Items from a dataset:

========

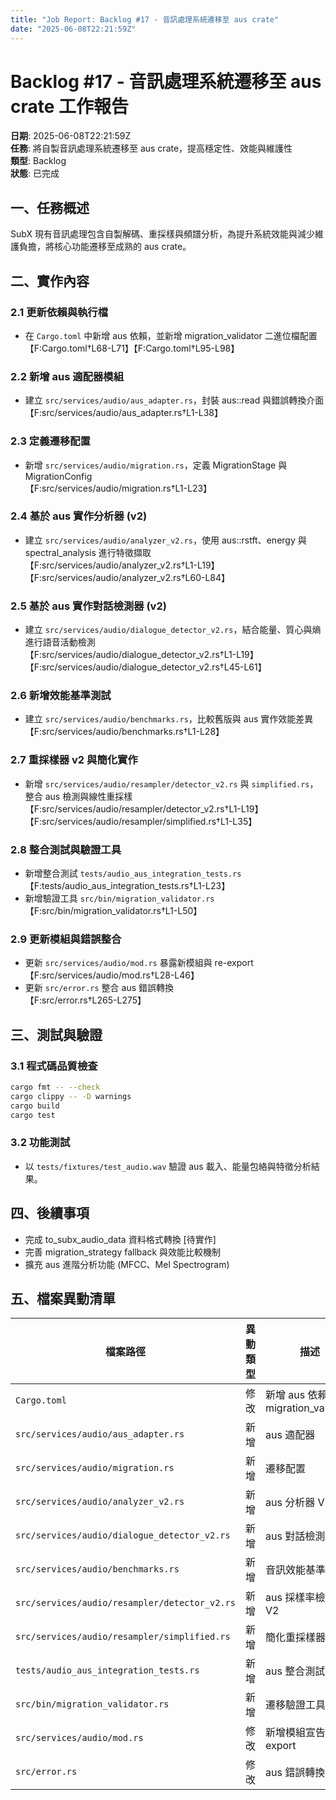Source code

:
 ```yaml
---
title: "Job Report: Backlog #17 - 音訊處理系統遷移至 aus crate"
date: "2025-06-08T22:21:59Z"
---
```


# Backlog #17 - 音訊處理系統遷移至 aus crate 工作報告

**日期**: 2025-06-08T22:21:59Z  
**任務**: 將自製音訊處理系統遷移至 aus crate，提高穩定性、效能與維護性  
**類型**: Backlog  
**狀態**: 已完成

## 一、任務概述

SubX 現有音訊處理包含自製解碼、重採樣與頻譜分析，為提升系統效能與減少維護負擔，將核心功能遷移至成熟的 aus crate。

## 二、實作內容

### 2.1 更新依賴與執行檔
- 在 `Cargo.toml` 中新增 aus 依賴，並新增 migration_validator 二進位檔配置  
  【F:Cargo.toml†L68-L71】【F:Cargo.toml†L95-L98】

### 2.2 新增 aus 適配器模組
- 建立 `src/services/audio/aus_adapter.rs`，封裝 aus::read 與錯誤轉換介面  
  【F:src/services/audio/aus_adapter.rs†L1-L38】

### 2.3 定義遷移配置
- 新增 `src/services/audio/migration.rs`，定義 MigrationStage 與 MigrationConfig  
  【F:src/services/audio/migration.rs†L1-L23】

### 2.4 基於 aus 實作分析器 (v2)
- 建立 `src/services/audio/analyzer_v2.rs`，使用 aus::rstft、energy 與 spectral_analysis 進行特徵擷取  
  【F:src/services/audio/analyzer_v2.rs†L1-L19】【F:src/services/audio/analyzer_v2.rs†L60-L84】

### 2.5 基於 aus 實作對話檢測器 (v2)
- 建立 `src/services/audio/dialogue_detector_v2.rs`，結合能量、質心與熵進行語音活動檢測  
  【F:src/services/audio/dialogue_detector_v2.rs†L1-L19】【F:src/services/audio/dialogue_detector_v2.rs†L45-L61】

### 2.6 新增效能基準測試
- 建立 `src/services/audio/benchmarks.rs`，比較舊版與 aus 實作效能差異  
  【F:src/services/audio/benchmarks.rs†L1-L28】

### 2.7 重採樣器 v2 與簡化實作
- 新增 `src/services/audio/resampler/detector_v2.rs` 與 `simplified.rs`，整合 aus 檢測與線性重採樣  
  【F:src/services/audio/resampler/detector_v2.rs†L1-L19】【F:src/services/audio/resampler/simplified.rs†L1-L35】

### 2.8 整合測試與驗證工具
- 新增整合測試 `tests/audio_aus_integration_tests.rs`  
  【F:tests/audio_aus_integration_tests.rs†L1-L23】
- 新增驗證工具 `src/bin/migration_validator.rs`  
  【F:src/bin/migration_validator.rs†L1-L50】

### 2.9 更新模組與錯誤整合
- 更新 `src/services/audio/mod.rs` 暴露新模組與 re-export  
  【F:src/services/audio/mod.rs†L28-L46】
- 更新 `src/error.rs` 整合 aus 錯誤轉換  
  【F:src/error.rs†L265-L275】

## 三、測試與驗證

### 3.1 程式碼品質檢查
```bash
cargo fmt -- --check
cargo clippy -- -D warnings
cargo build
cargo test
```

### 3.2 功能測試
- 以 `tests/fixtures/test_audio.wav` 驗證 aus 載入、能量包絡與特徵分析結果。

## 四、後續事項

- 完成 to_subx_audio_data 資料格式轉換  [待實作]
- 完善 migration_strategy fallback 與效能比較機制
- 擴充 aus 進階分析功能 (MFCC、Mel Spectrogram)

## 五、檔案異動清單

| 檔案路徑 | 異動類型 | 描述 |
|---------|----------|------|
| `Cargo.toml` | 修改 | 新增 aus 依賴、migration_validator |
| `src/services/audio/aus_adapter.rs` | 新增 | aus 適配器 |
| `src/services/audio/migration.rs` | 新增 | 遷移配置 |
| `src/services/audio/analyzer_v2.rs` | 新增 | aus 分析器 V2 |
| `src/services/audio/dialogue_detector_v2.rs` | 新增 | aus 對話檢測器 V2 |
| `src/services/audio/benchmarks.rs` | 新增 | 音訊效能基準測試 |
| `src/services/audio/resampler/detector_v2.rs` | 新增 | aus 採樣率檢測器 V2 |
| `src/services/audio/resampler/simplified.rs` | 新增 | 簡化重採樣器 |
| `tests/audio_aus_integration_tests.rs` | 新增 | aus 整合測試 |
| `src/bin/migration_validator.rs` | 新增 | 遷移驗證工具 |
| `src/services/audio/mod.rs` | 修改 | 新增模組宣告與 re-export |
| `src/error.rs` | 修改 | aus 錯誤轉換 |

========

For each line above that contains the word "export", give the line as it is written.

- 更新 `src/services/audio/mod.rs` 暴露新模組與 re-export  
| `src/services/audio/mod.rs` | 修改 | 新增模組宣告與 re-export |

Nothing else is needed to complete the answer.